• _Task goal_:
Report, from the records below, every line where the word "different" appears.

• _Material for the task_:
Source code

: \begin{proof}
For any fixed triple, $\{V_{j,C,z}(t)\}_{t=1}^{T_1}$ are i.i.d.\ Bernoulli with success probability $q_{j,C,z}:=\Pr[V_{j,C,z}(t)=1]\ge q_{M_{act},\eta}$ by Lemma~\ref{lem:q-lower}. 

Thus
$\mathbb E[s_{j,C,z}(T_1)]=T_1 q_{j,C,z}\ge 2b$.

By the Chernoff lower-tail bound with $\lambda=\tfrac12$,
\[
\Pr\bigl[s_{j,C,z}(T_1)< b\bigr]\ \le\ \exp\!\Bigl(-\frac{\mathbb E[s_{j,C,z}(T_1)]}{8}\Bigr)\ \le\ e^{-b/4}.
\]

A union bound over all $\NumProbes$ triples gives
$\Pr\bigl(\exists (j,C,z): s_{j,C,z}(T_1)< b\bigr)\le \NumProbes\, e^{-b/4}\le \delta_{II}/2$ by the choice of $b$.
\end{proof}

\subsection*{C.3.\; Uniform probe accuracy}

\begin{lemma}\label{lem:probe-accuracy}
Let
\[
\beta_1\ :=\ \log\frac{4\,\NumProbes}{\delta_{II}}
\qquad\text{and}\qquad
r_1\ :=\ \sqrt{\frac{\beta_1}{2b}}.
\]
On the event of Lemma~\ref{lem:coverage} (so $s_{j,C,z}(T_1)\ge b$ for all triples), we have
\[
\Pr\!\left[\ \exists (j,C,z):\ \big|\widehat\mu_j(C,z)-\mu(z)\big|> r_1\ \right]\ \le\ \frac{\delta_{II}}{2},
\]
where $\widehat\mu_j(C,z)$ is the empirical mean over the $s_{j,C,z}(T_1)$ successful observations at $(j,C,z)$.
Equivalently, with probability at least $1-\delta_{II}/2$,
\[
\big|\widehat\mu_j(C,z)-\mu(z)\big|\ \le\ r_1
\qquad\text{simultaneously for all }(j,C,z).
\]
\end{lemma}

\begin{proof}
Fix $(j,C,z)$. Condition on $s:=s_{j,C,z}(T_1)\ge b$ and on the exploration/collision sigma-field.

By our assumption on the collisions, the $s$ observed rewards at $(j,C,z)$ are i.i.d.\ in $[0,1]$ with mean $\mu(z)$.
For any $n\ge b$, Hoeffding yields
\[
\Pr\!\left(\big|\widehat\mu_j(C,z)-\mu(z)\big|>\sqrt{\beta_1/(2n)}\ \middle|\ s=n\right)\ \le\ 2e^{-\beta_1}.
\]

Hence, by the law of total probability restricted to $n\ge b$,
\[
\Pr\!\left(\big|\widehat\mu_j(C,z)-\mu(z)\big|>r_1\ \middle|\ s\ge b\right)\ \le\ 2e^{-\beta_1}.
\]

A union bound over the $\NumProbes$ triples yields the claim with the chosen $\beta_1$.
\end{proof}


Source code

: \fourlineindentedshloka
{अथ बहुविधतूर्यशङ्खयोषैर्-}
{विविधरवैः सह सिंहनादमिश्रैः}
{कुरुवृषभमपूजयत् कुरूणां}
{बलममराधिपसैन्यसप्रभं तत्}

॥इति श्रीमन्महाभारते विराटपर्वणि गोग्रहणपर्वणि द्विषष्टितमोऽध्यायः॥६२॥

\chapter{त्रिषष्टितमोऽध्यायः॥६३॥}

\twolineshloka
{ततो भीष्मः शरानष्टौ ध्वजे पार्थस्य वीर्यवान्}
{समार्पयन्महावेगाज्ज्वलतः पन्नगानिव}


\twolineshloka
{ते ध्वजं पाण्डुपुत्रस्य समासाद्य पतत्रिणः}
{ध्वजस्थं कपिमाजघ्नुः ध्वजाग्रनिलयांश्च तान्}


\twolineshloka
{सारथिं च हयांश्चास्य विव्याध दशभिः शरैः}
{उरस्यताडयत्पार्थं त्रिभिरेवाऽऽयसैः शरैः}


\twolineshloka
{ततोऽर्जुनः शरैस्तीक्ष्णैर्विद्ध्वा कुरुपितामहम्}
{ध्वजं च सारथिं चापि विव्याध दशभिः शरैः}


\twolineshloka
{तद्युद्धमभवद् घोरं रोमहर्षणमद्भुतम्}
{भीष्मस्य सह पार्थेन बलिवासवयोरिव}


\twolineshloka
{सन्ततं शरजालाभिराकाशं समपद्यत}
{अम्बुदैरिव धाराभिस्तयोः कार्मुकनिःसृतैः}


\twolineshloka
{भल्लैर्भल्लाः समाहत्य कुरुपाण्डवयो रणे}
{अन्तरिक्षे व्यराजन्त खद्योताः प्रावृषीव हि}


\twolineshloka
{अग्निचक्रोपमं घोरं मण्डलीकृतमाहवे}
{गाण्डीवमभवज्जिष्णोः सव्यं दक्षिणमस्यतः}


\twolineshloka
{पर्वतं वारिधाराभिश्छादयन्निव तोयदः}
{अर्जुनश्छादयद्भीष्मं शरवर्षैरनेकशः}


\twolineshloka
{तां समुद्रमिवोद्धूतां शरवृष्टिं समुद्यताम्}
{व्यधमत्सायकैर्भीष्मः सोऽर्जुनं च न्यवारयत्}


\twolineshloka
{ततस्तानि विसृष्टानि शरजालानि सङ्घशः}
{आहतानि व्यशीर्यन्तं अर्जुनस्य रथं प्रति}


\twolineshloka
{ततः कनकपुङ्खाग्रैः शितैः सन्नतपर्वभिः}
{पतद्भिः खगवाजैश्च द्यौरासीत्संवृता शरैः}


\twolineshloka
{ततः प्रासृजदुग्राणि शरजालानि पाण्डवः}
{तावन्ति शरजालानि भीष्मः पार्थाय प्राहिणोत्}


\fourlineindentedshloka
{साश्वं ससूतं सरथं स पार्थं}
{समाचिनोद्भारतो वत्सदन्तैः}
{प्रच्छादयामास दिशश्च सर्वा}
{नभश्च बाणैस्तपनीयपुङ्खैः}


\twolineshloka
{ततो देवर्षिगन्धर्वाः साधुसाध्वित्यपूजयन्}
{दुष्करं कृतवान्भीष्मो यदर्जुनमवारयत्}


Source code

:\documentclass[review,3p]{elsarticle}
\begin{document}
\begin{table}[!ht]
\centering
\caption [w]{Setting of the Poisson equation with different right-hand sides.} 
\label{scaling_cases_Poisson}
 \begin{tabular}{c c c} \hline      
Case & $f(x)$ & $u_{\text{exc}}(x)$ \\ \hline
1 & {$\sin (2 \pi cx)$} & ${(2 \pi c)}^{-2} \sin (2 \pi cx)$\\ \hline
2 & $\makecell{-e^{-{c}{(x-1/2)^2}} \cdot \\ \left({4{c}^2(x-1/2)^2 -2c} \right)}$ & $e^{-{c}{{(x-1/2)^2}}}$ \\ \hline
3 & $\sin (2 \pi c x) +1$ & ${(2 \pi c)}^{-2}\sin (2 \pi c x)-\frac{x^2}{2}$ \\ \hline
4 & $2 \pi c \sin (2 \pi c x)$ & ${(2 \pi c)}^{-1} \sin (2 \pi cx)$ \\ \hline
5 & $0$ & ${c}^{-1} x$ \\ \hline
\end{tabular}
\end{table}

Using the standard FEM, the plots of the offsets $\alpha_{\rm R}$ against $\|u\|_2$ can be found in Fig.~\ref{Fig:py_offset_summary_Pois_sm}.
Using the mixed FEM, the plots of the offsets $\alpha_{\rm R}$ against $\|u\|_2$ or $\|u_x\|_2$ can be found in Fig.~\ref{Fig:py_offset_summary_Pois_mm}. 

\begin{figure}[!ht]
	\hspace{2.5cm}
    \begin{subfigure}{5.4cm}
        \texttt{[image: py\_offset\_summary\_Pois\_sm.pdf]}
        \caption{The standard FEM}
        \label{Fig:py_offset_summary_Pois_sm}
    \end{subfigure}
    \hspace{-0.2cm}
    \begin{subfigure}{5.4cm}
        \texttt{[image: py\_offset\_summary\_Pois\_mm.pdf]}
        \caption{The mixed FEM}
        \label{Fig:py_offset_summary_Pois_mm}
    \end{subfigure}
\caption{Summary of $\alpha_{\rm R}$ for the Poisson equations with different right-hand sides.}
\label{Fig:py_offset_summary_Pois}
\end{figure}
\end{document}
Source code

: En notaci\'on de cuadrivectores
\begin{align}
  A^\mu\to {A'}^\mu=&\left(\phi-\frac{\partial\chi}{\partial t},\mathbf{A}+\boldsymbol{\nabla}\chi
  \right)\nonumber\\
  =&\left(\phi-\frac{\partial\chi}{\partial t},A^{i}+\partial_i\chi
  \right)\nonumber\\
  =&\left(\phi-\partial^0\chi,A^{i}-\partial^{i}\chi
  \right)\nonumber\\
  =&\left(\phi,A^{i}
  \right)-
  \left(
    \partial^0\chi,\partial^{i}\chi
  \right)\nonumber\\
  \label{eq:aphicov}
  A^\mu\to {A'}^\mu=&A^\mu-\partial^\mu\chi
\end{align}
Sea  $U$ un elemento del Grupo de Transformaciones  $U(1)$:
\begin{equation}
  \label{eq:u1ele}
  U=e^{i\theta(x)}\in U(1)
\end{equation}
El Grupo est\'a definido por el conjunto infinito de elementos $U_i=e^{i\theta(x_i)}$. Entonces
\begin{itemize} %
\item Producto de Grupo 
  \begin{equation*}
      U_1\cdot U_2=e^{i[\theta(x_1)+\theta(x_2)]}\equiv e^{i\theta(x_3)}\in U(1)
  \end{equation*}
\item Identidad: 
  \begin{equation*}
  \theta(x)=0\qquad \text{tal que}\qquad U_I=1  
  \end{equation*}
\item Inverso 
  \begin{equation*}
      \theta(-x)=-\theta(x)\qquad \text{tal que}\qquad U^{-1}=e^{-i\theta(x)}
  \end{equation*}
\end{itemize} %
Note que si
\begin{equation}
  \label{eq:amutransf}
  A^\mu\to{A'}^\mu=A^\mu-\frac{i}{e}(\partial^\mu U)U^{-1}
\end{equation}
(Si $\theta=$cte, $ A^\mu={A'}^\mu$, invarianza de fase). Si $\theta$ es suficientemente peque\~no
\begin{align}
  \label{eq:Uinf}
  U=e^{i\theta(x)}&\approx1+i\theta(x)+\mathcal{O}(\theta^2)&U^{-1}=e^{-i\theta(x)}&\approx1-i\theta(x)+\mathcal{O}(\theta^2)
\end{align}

• _Result of this exercise_:
\caption [w]{Setting of the Poisson equation with different right-hand sides.} 
\caption{Summary of $\alpha_{\rm R}$ for the Poisson equations with different right-hand sides.}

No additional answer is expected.